ASSIGNMENT:
Locate the word "true" in the data below, then copy every line that holds it.

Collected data

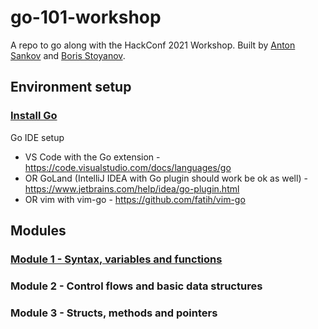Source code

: # go-101-workshop

A repo to go along with the HackConf 2021 Workshop.
Built by [Anton Sankov](https://github.com/asankov) and [Boris Stoyanov](https://github.com/borisbsv).

## Environment setup

### [Install Go](https://golang.org/doc/install)

Go IDE setup

- VS Code with the Go extension - <https://code.visualstudio.com/docs/languages/go>
- OR GoLand (IntelliJ IDEA with Go plugin should work be ok as well) - <https://www.jetbrains.com/help/idea/go-plugin.html>
- OR vim with vim-go - <https://github.com/fatih/vim-go>

## Modules

### [Module 1 - Syntax, variables and functions](module1/README.md)

### Module 2 - Control flows and basic data structures

### Module 3 - Structs, methods and pointers
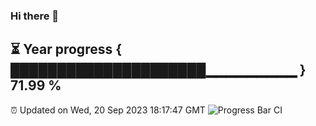 ### Hi there 👋
⏳ Year progress { █████████████████████▁▁▁▁▁▁▁▁▁ } 71.99 %
---
⏰ Updated on Wed, 20 Sep 2023 18:17:47 GMT
![Progress Bar CI](https://github.com/liununu/liununu/workflows/Progress%20Bar%20CI/badge.svg)
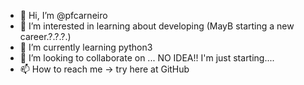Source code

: - 👋 Hi, I’m @pfcarneiro
- 👀 I’m interested in learning about developing (MayB starting a new career.?.?.?.)
- 🌱 I’m currently learning python3
- 💞️ I’m looking to collaborate on ... NO IDEA!! I'm just starting....
- 📫 How to reach me -> try here at GitHub

<!---
pfcarneiro/pfcarneiro is a ✨ special ✨ repository because its `README.md` (this file) appears on your GitHub profile.
You can click the Preview link to take a look at your changes.
--->

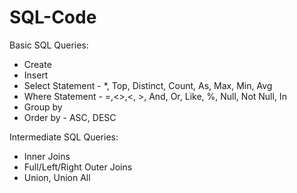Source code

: # SQL-Code

Basic SQL Queries:  
- Create  
- Insert   
- Select Statement -  *, Top, Distinct, Count, As, Max, Min, Avg  
- Where Statement - =,<>,<, >, And, Or, Like, %,  Null, Not Null, In  
- Group by   
- Order by - ASC, DESC  



Intermediate SQL Queries:  
- Inner Joins  
- Full/Left/Right Outer Joins  
- Union, Union All  


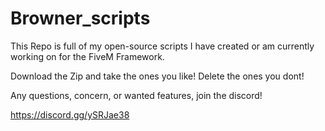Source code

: # Browner_scripts
This Repo is full of my open-source scripts I have created or am currently working on for the FiveM Framework.

Download the Zip and take the ones you like! Delete the ones you dont!

Any questions, concern, or wanted features, join the discord!

https://discord.gg/ySRJae38
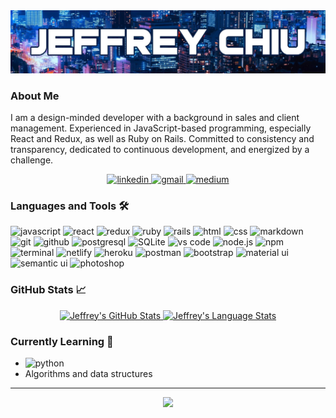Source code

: <img src="./banner.jpg" alt="name banner" />

### About Me
I am a design-minded developer with a background in sales and client management. Experienced in JavaScript-based programming, especially React and Redux, as well as Ruby on Rails. Committed to consistency and transparency, dedicated to continuous development, and energized by a challenge.

<div align="center">
<a href="https://www.linkedin.com/in/jchiu86">
<img src="https://img.shields.io/badge/Linkedin-0A66C2?style=for-the-badge&logo=linkedin&logoColor=white" alt="linkedin" />
</a>
<a href="mailto:mr.jeffrey.chiu@gmail.com">
<img src="https://img.shields.io/badge/gmail-EA4335?style=for-the-badge&logo=gmail&logoColor=white" alt="gmail" />
</a>
<a href="https://jeffrey-chiu.medium.com/">
<img src="https://img.shields.io/badge/medium-black?style=for-the-badge&logo=medium&logoColor=white" alt="medium" />
</a>
</div>

### Languages and Tools 🛠
<div>
<img src="https://img.shields.io/badge/JavaScript-F7DF1E?style=for-the-badge&logo=javascript&logoColor=black" alt="javascript" />
<img src="https://img.shields.io/badge/React-61DAFB?style=for-the-badge&logo=react&logoColor=black" alt="react" />
<img src="https://img.shields.io/badge/Redux-764ABC?style=for-the-badge&logo=redux&logoColor=white" alt="redux" />
<img src="https://img.shields.io/badge/Ruby-CC342D?style=for-the-badge&logo=ruby&logoColor=white" alt="ruby" />
<img src="https://img.shields.io/badge/Ruby%20on%20rails-CC0000?style=for-the-badge&logo=ruby%20on%20rails&logoColor=white" alt="rails" />
<img src="https://img.shields.io/badge/HTML-E34F26?style=for-the-badge&logo=html5&logoColor=white" alt="html" />
<img src="https://img.shields.io/badge/css-1572B6?style=for-the-badge&logo=css3&logoColor=white" alt="css" />
<img src="https://img.shields.io/badge/Markdown-000000?style=for-the-badge&logo=markdown&logoColor=white" alt="markdown" />
<img src="https://img.shields.io/badge/Git-F05032?style=for-the-badge&logo=git&logoColor=white" alt="git" />
<img src="https://img.shields.io/badge/GitHub-100000?style=for-the-badge&logo=github&logoColor=white" alt="github" />
<img src="https://img.shields.io/badge/postgresql-336791?style=for-the-badge&logo=postgresql&logoColor=white" alt="postgresql" />
<img src="https://img.shields.io/badge/sqlite-003B57?style=for-the-badge&logo=sqlite&logoColor=white" alt="SQLite" />
<img src="https://img.shields.io/badge/vs%20code-007ACC?style=for-the-badge&logo=visual%20studio%20code&logoColor=white" alt="vs code" />
<img src="https://img.shields.io/badge/node.js-339933?style=for-the-badge&logo=node.js&logoColor=white" alt="node.js" />
<img src="https://img.shields.io/badge/npm-CB3837?style=for-the-badge&logo=npm&logoColor=white" alt="npm" />
<img src="https://img.shields.io/badge/terminal%20commands-black?style=for-the-badge&logo=windows%20terminal&logoColor=white" alt="terminal" />
<img src="https://img.shields.io/badge/Netlify-00C7B7?style=for-the-badge&logo=netlify&logoColor=white" alt="netlify" />
<img src="https://img.shields.io/badge/Heroku-430098?style=for-the-badge&logo=heroku&logoColor=white" alt="heroku" />
<img src="https://img.shields.io/badge/postman-FF6C37?style=for-the-badge&logo=postman&logoColor=white" alt="postman" />
<img src="https://img.shields.io/badge/bootstrap-7952B3?style=for-the-badge&logo=bootstrap&logoColor=white" alt="bootstrap" />
<img src="https://img.shields.io/badge/material--ui-0081CB?style=for-the-badge&logo=material-ui&logoColor=white" alt="material ui" />
<img src="https://img.shields.io/badge/semanti%20ui-35BDB2?style=for-the-badge&logo=semantic%20ui%20react&logoColor=white" alt="semantic ui" />
<img src="https://img.shields.io/badge/adobe%20photoshop-31A8FF?style=for-the-badge&logo=adobe%20photoshop&logoColor=white" alt="photoshop" />
</div>

### GitHub Stats 📈
<p align="center">
<a href="https://github.com/jeffreyc86">
 <img src="https://github-readme-stats.vercel.app/api?username=jeffreyc86&show_icons=true&hide=stars&hide_border=true" alt="Jeffrey's GitHub Stats" />
 <img src="https://github-readme-stats.vercel.app/api/top-langs/?username=jeffreyc86&layout=compact&hide_border=true" alt="Jeffrey's Language Stats" />
</a>
</p>

### Currently Learning 🧠
- <img src="https://img.shields.io/badge/python-3776AB?style=for-the-badge&logo=python&logoColor=white" alt="python" />
- Algorithms and data structures

---

<div align='center'>

![](https://komarev.com/ghpvc/?username=jeffreyc86&label=Profile+Views)

</div>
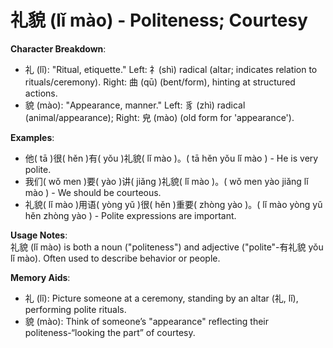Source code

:# **礼貌 (lǐ mào) - Politeness; Courtesy**

**Character Breakdown**:  
- 礼 (lǐ): "Ritual, etiquette." Left: 礻(shì) radical (altar; indicates relation to rituals/ceremony). Right: 曲 (qū) (bent/form), hinting at structured actions.  
- 貌 (mào): "Appearance, manner." Left: 豸 (zhì) radical (animal/appearance); Right: 皃 (mào) (old form for 'appearance').

**Examples**:  
- 他( tā )很( hěn )有( yǒu )礼貌( lǐ mào )。( tā hěn yǒu lǐ mào ) - He is very polite.  
- 我们( wǒ men )要( yào )讲( jiǎng )礼貌( lǐ mào )。( wǒ men yào jiǎng lǐ mào ) - We should be courteous.  
- 礼貌( lǐ mào )用语( yòng yǔ )很( hěn )重要( zhòng yào )。( lǐ mào yòng yǔ hěn zhòng yào ) - Polite expressions are important.

**Usage Notes**:  
礼貌 (lǐ mào) is both a noun ("politeness") and adjective ("polite"-有礼貌 yǒu lǐ mào). Often used to describe behavior or people.

**Memory Aids**:  
- 礼 (lǐ): Picture someone at a ceremony, standing by an altar (礼, lǐ), performing polite rituals.  
- 貌 (mào): Think of someone’s "appearance" reflecting their politeness-“looking the part” of courtesy.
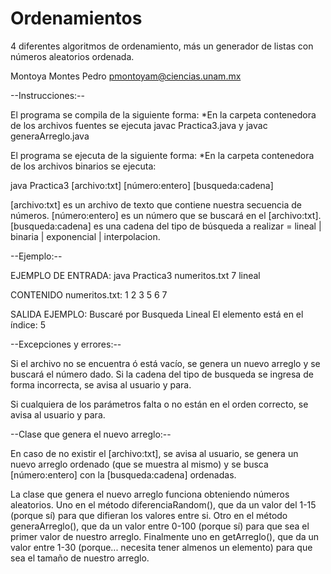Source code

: # Ordenamientos
4 diferentes algoritmos de ordenamiento, más un generador de listas con números aleatorios ordenada.

Montoya Montes Pedro
pmontoyam@ciencias.unam.mx

--Instrucciones:--

El programa se compila de la siguiente forma:
*En la carpeta contenedora de los archivos fuentes se ejecuta javac Practica3.java y javac generaArreglo.java

El programa se ejecuta de la siguiente forma:
*En la carpeta contenedora de los archivos binarios se ejecuta:

java Practica3 [archivo:txt] [número:entero] [busqueda:cadena]

[archivo:txt] es un archivo de texto que contiene nuestra secuencia de números.
[número:entero] es un número que se buscará en el [archivo:txt].
[busqueda:cadena] es una cadena del tipo de búsqueda a realizar = lineal | binaria | exponencial | interpolacion.

--Ejemplo:--

EJEMPLO DE ENTRADA:
java Practica3 numeritos.txt 7 lineal

CONTENIDO numeritos.txt:
1 2 3 5 6 7

SALIDA EJEMPLO:
Buscaré por Busqueda Lineal
El elemento está en el índice: 5

--Excepciones y errores:--

Si el archivo no se encuentra ó está vacío, se genera un nuevo arreglo y se buscará el número dado.
Si la cadena del tipo de busqueda se ingresa de forma incorrecta, se avisa al usuario y para.

Si cualquiera de los parámetros falta o no están en el orden correcto, se avisa al usuario y para.

--Clase que genera el nuevo arreglo:--

En caso de no existir el [archivo:txt], se avisa al usuario, se genera un nuevo arreglo ordenado (que se muestra al mismo) y 
se busca [número:entero] con la [busqueda:cadena] ordenadas.

La clase que genera el nuevo arreglo funciona obteniendo números aleatorios.
Uno en el método diferenciaRandom(), que da un valor del 1-15 (porque sí) para que difieran los valores entre si.
Otro en el método generaArreglo(), que da un valor entre 0-100 (porque sí) para que sea el primer valor de nuestro arreglo.
Finalmente uno en getArreglo(), que da un valor entre 1-30 (porque... necesita tener almenos un elemento) para que sea el tamaño de nuestro arreglo.
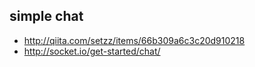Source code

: simple chat
---
* http://qiita.com/setzz/items/66b309a6c3c20d910218
* http://socket.io/get-started/chat/

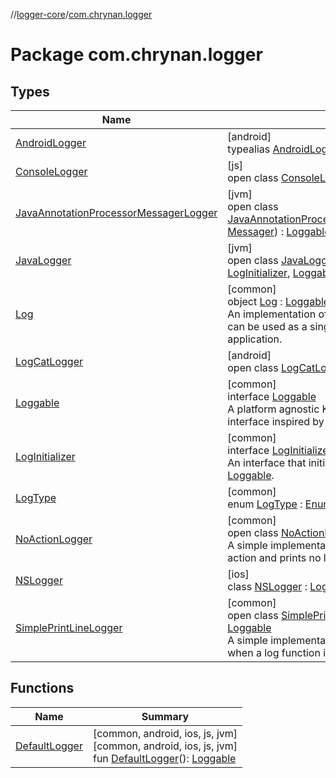 //[logger-core](../../index.md)/[com.chrynan.logger](index.md)

# Package com.chrynan.logger

## Types

| Name | Summary |
|---|---|
| [AndroidLogger](index.md#-591647867%2FClasslikes%2F-1911466570) | [android]<br>typealias [AndroidLogger](index.md#-591647867%2FClasslikes%2F-1911466570) = [LogCatLogger](-log-cat-logger/index.md) |
| [ConsoleLogger](-console-logger/index.md) | [js]<br>open class [ConsoleLogger](-console-logger/index.md) : [LogInitializer](-log-initializer/index.md), [Loggable](-loggable/index.md) |
| [JavaAnnotationProcessorMessagerLogger](-java-annotation-processor-messager-logger/index.md) | [jvm]<br>open class [JavaAnnotationProcessorMessagerLogger](-java-annotation-processor-messager-logger/index.md)(**messager**: [Messager](https://docs.oracle.com/javase/8/docs/api/javax/annotation/processing/Messager.html)) : [Loggable](-loggable/index.md), [LogInitializer](-log-initializer/index.md) |
| [JavaLogger](-java-logger/index.md) | [jvm]<br>open class [JavaLogger](-java-logger/index.md)(**logger**: [Logger](https://developer.android.com/reference/kotlin/java/util/logging/Logger.html)) : [LogInitializer](-log-initializer/index.md), [Loggable](-loggable/index.md) |
| [Log](-log/index.md) | [common]<br>object [Log](-log/index.md) : [Loggable](-loggable/index.md), [LogInitializer](-log-initializer/index.md)<br>An implementation of [Loggable](-loggable/index.md) and [LogInitializer](-log-initializer/index.md) that can be used as a singleton base to log throughout the application. |
| [LogCatLogger](-log-cat-logger/index.md) | [android]<br>open class [LogCatLogger](-log-cat-logger/index.md) : [LogInitializer](-log-initializer/index.md), [Loggable](-loggable/index.md) |
| [Loggable](-loggable/index.md) | [common]<br>interface [Loggable](-loggable/index.md)<br>A platform agnostic Kotlin Multiplatform Logging interface inspired by Android's Log class. |
| [LogInitializer](-log-initializer/index.md) | [common]<br>interface [LogInitializer](-log-initializer/index.md)<br>An interface that initializes an implementation of [Loggable](-loggable/index.md). |
| [LogType](-log-type/index.md) | [common]<br>enum [LogType](-log-type/index.md) : [Enum](https://kotlinlang.org/api/latest/jvm/stdlib/kotlin/-enum/index.html)<[LogType](-log-type/index.md)> |
| [NoActionLogger](-no-action-logger/index.md) | [common]<br>open class [NoActionLogger](-no-action-logger/index.md) : [LogInitializer](-log-initializer/index.md), [Loggable](-loggable/index.md)<br>A simple implementation of [Loggable](-loggable/index.md) that performs no action and prints no log when a function is called. |
| [NSLogger](-n-s-logger/index.md) | [ios]<br>class [NSLogger](-n-s-logger/index.md) : [Loggable](-loggable/index.md), [LogInitializer](-log-initializer/index.md) |
| [SimplePrintLineLogger](-simple-print-line-logger/index.md) | [common]<br>open class [SimplePrintLineLogger](-simple-print-line-logger/index.md) : [LogInitializer](-log-initializer/index.md), [Loggable](-loggable/index.md)<br>A simple implementation of [Loggable](-loggable/index.md) that calls [println](https://kotlinlang.org/api/latest/jvm/stdlib/kotlin.io/index.html) when a log function is called. |

## Functions

| Name | Summary |
|---|---|
| [DefaultLogger](-default-logger.md) | [common, android, ios, js, jvm]<br>[common, android, ios, js, jvm]<br>fun [DefaultLogger](-default-logger.md)(): [Loggable](-loggable/index.md) |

ANSWER BELOW:
 <img src="https://github-readme-stats.vercel.app/api?username=jeffreyc86&show_icons=true&hide=stars&hide_border=true" alt="Jeffrey's GitHub Stats" />
 <img src="https://github-readme-stats.vercel.app/api/top-langs/?username=jeffreyc86&layout=compact&hide_border=true" alt="Jeffrey's Language Stats" />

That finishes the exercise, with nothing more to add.